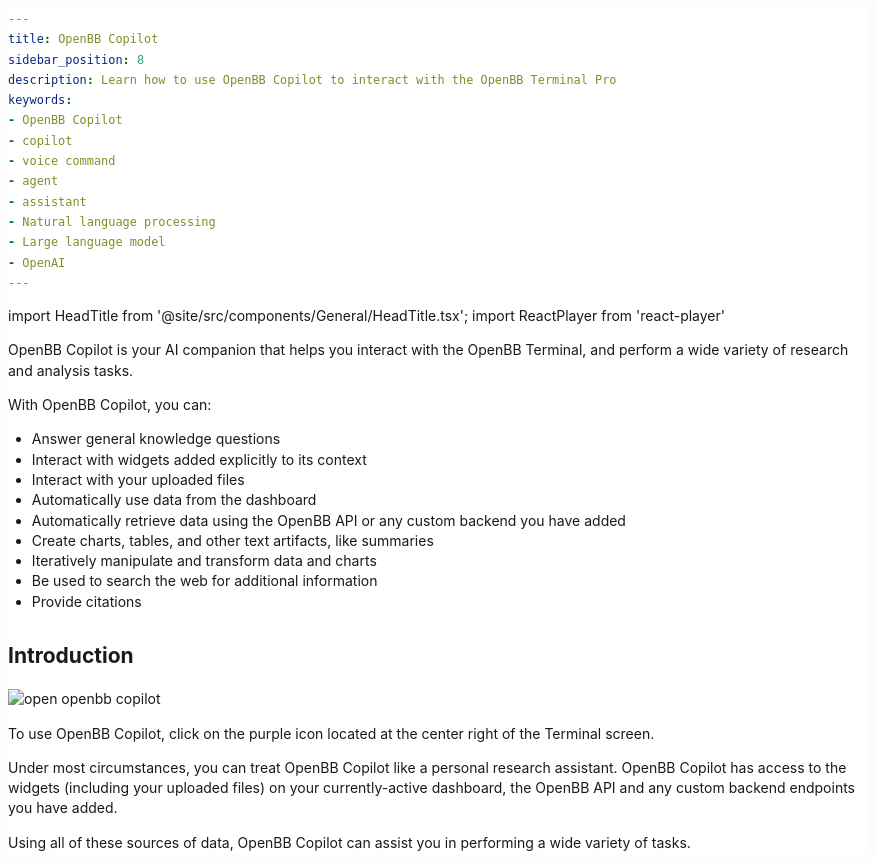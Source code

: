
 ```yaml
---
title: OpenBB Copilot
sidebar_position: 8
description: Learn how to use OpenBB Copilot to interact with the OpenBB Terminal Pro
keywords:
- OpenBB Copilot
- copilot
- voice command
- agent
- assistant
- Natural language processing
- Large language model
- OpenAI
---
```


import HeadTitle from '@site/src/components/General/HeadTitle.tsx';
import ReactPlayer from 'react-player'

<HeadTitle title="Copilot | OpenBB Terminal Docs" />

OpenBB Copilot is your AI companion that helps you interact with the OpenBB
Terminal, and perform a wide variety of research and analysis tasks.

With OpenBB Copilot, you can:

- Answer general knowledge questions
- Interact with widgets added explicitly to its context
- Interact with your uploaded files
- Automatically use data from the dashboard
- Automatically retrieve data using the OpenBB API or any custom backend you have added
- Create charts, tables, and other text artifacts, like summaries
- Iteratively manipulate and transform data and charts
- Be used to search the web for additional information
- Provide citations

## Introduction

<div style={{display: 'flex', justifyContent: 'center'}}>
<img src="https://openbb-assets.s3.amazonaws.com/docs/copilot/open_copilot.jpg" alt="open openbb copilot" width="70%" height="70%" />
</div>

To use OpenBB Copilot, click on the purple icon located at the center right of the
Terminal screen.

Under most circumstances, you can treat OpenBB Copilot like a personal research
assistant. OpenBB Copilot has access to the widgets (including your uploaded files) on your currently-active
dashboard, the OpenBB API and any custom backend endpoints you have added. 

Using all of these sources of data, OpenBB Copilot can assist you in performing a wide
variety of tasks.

## [WHAT YOU HAVE TO DO]
Copy out all the entries exactly. Images stay out of the copy.

## [ANSWER TO THIS TASK]
Source code

:
 ```yaml
---
title: OpenBB Copilot
sidebar_position: 8
description: Learn how to use OpenBB Copilot to interact with the OpenBB Terminal Pro
keywords:
- OpenBB Copilot
- copilot
- voice command
- agent
- assistant
- Natural language processing
- Large language model
- OpenAI
---
```


import HeadTitle from '@site/src/components/General/HeadTitle.tsx';
import ReactPlayer from 'react-player'

<HeadTitle title="Copilot | OpenBB Terminal Docs" />

OpenBB Copilot is your AI companion that helps you interact with the OpenBB
Terminal, and perform a wide variety of research and analysis tasks.

With OpenBB Copilot, you can:

- Answer general knowledge questions
- Interact with widgets added explicitly to its context
- Interact with your uploaded files
- Automatically use data from the dashboard
- Automatically retrieve data using the OpenBB API or any custom backend you have added
- Create charts, tables, and other text artifacts, like summaries
- Iteratively manipulate and transform data and charts
- Be used to search the web for additional information
- Provide citations

## Introduction

<div style={{display: 'flex', justifyContent: 'center'}}>
<img src="https://openbb-assets.s3.amazonaws.com/docs/copilot/open_copilot.jpg" alt="open openbb copilot" width="70%" height="70%" />
</div>

To use OpenBB Copilot, click on the purple icon located at the center right of the
Terminal screen.

Under most circumstances, you can treat OpenBB Copilot like a personal research
assistant. OpenBB Copilot has access to the widgets (including your uploaded files) on your currently-active
dashboard, the OpenBB API and any custom backend endpoints you have added. 

Using all of these sources of data, OpenBB Copilot can assist you in performing a wide
variety of tasks.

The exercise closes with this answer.